The Animal Trainer’s Secret

Carnegie opens this chapter by noting that professional animal trainers do not punish animals for failing to perform correctly—they reward them the moment they do something right, however imperfectly. If you are training a dog to sit, you do not hit the dog for failing to sit; you give the dog a treat the instant its haunches touch the ground.

This observation may seem condescending when applied to humans—but Carnegie’s point is that the same principle works because the same brain circuitry is involved. Positive reinforcement produces behavior change more reliably and more sustainably than punishment. This is not a moral argument about treating people like animals; it is an observation about how learning works in any organism.

The practical implication: if you want someone to improve, notice and praise every genuine improvement—however small. Don’t wait until they are perfect. Don’t save praise for the finished article. Praise the direction.

B.F. Skinner and the Science of Encouragement

Carnegie cites the work of psychologist B.F. Skinner, who spent his career demonstrating that positive reinforcement is far more effective than punishment in shaping behavior. Skinner’s experiments showed this with extraordinary consistency across species—including humans.

Skinner’s practical conclusion: the most effective way to change behavior is to catch people doing something right and acknowledge it immediately and specifically. Not generically (“good job”) but specifically (“the way you handled that customer objection in paragraph three was exactly right—you acknowledged their concern before presenting the counter-argument”).

Specificity matters because it tells the person exactly what to repeat. Generic praise is pleasant but doesn’t guide behavior. Specific praise says: “Do this again.”

The Anatomy of Effective Praise

Effective improvement-praising has four elements:

  1. Immediacy: Praise delivered immediately after the behavior has far more impact than praise delivered days later
  2. Specificity: Name exactly what they did right, not just that they did well
  3. Sincerity: The praise must reflect what you actually believe; insincere praise is detected and becomes counterproductive
  4. Progress focus: “This is better than last time” is powerful because it acknowledges growth, not just performance

The Piano Student

One of Carnegie’s most touching stories is about a boy named Timmy who was learning piano but had no talent and no interest. His teacher had reached the point of giving up. Carnegie suggested trying a different approach.

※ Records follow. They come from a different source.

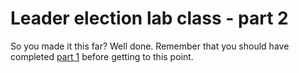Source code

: # Leader election lab class - part 2

So you made it this far? Well done. Remember that you should have completed [part 1](https://github.com/jstanier/sussex-labclass-jobsubmission) before getting to this point.

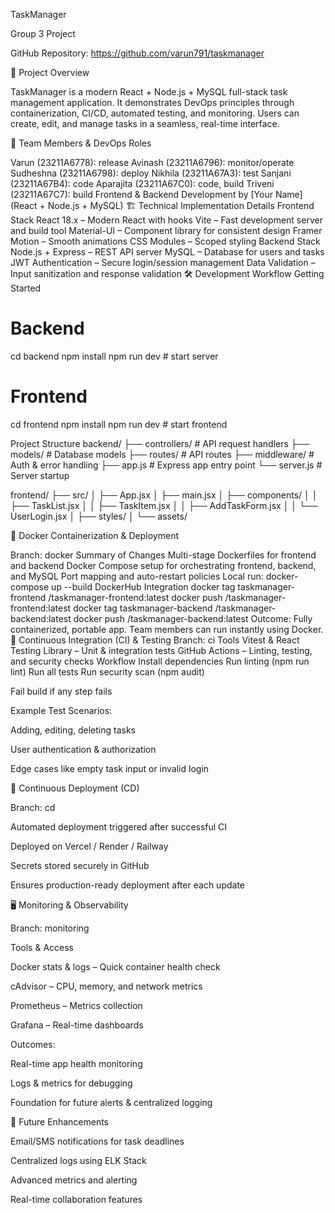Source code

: TaskManager

Group 3 Project

GitHub Repository: https://github.com/varun791/taskmanager

🌟 Project Overview

TaskManager is a modern React + Node.js + MySQL full-stack task management application. It demonstrates DevOps principles through containerization, CI/CD, automated testing, and monitoring. Users can create, edit, and manage tasks in a seamless, real-time interface.

👥 Team Members & DevOps Roles

Varun (23211A6778): release
Avinash (23211A6796): monitor/operate
Sudheshna (23211A6798): deploy
Nikhila (23211A67A3): test
Sanjani (23211A67B4): code
Aparajita (23211A67C0): code, build
Triveni (23211A67C7): build
Frontend & Backend Development by [Your Name] (React + Node.js + MySQL)
🏗️ Technical Implementation Details
Frontend Stack
React 18.x – Modern React with hooks
Vite – Fast development server and build tool
Material-UI – Component library for consistent design
Framer Motion – Smooth animations
CSS Modules – Scoped styling
Backend Stack
Node.js + Express – REST API server
MySQL – Database for users and tasks
JWT Authentication – Secure login/session management
Data Validation – Input sanitization and response validation
🛠️ Development Workflow
Getting Started
# Backend
cd backend
npm install
npm run dev      # start server

# Frontend
cd frontend
npm install
npm run dev      # start frontend

Project Structure
backend/
├── controllers/        # API request handlers
├── models/             # Database models
├── routes/             # API routes
├── middleware/         # Auth & error handling
├── app.js              # Express app entry point
└── server.js           # Server startup

frontend/
├── src/
│   ├── App.jsx
│   ├── main.jsx
│   ├── components/
│   │   ├── TaskList.jsx
│   │   ├── TaskItem.jsx
│   │   ├── AddTaskForm.jsx
│   │   └── UserLogin.jsx
│   ├── styles/
│   └── assets/

🐳 Docker Containerization & Deployment

Branch: docker
Summary of Changes
Multi-stage Dockerfiles for frontend and backend
Docker Compose setup for orchestrating frontend, backend, and MySQL
Port mapping and auto-restart policies
Local run:
docker-compose up --build
DockerHub Integration
docker tag taskmanager-frontend <username>/taskmanager-frontend:latest
docker push <username>/taskmanager-frontend:latest
docker tag taskmanager-backend <username>/taskmanager-backend:latest
docker push <username>/taskmanager-backend:latest
Outcome: Fully containerized, portable app. Team members can run instantly using Docker.
🚀 Continuous Integration (CI) & Testing
Branch: ci
Tools
Vitest & React Testing Library – Unit & integration tests
GitHub Actions – Linting, testing, and security checks
Workflow
Install dependencies
Run linting (npm run lint)
Run all tests
Run security scan (npm audit)

Fail build if any step fails

Example Test Scenarios:

Adding, editing, deleting tasks

User authentication & authorization

Edge cases like empty task input or invalid login

🚀 Continuous Deployment (CD)

Branch: cd

Automated deployment triggered after successful CI

Deployed on Vercel / Render / Railway

Secrets stored securely in GitHub

Ensures production-ready deployment after each update

🖥️ Monitoring & Observability

Branch: monitoring

Tools & Access

Docker stats & logs – Quick container health check

cAdvisor – CPU, memory, and network metrics

Prometheus – Metrics collection

Grafana – Real-time dashboards

Outcomes:

Real-time app health monitoring

Logs & metrics for debugging

Foundation for future alerts & centralized logging

🌟 Future Enhancements

Email/SMS notifications for task deadlines

Centralized logs using ELK Stack

Advanced metrics and alerting

Real-time collaboration features
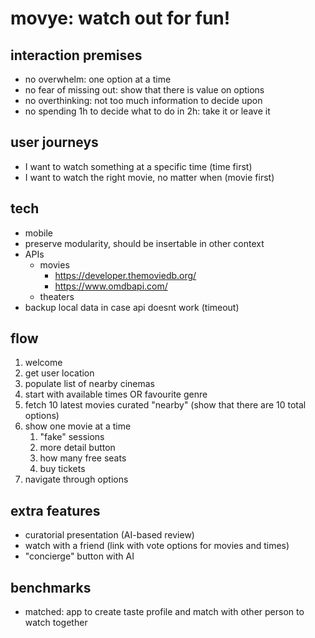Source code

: # movye: watch out for fun!

## interaction premises

- no overwhelm: one option at a time
- no fear of missing out: show that there is value on options
- no overthinking: not too much information to decide upon
- no spending 1h to decide what to do in 2h: take it or leave it

## user journeys

- I want to watch something at a specific time (time first)
- I want to watch the right movie, no matter when (movie first)

## tech

- mobile
- preserve modularity, should be insertable in other context
- APIs
  - movies
    - https://developer.themoviedb.org/
    - https://www.omdbapi.com/
  - theaters
- backup local data in case api doesnt work (timeout)

## flow

1. welcome
2. get user location
3. populate list of nearby cinemas
4. start with available times OR favourite genre
5. fetch 10 latest movies curated "nearby" (show that there are 10 total options)
6. show one movie at a time
   1. "fake" sessions
   2. more detail button
   3. how many free seats
   4. buy tickets
7. navigate through options

## extra features

- curatorial presentation (AI-based review)
- watch with a friend (link with vote options for movies and times)
- "concierge" button with AI

## benchmarks

- matched: app to create taste profile and match with other person to watch together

The new teacher found one thing—one small thing—that Timmy did genuinely well: he had an unusual sense of rhythm. She praised that specific thing enthusiastically. She made it feel like a gift. Timmy began to feel that perhaps he was not completely hopeless. She found other small things to praise. Over months, Timmy’s attitude toward the piano transformed. He never became a virtuoso—but he became someone who enjoyed music.

The praise had not invented a talent. It had activated the willingness to try that is the prerequisite for any talent developing.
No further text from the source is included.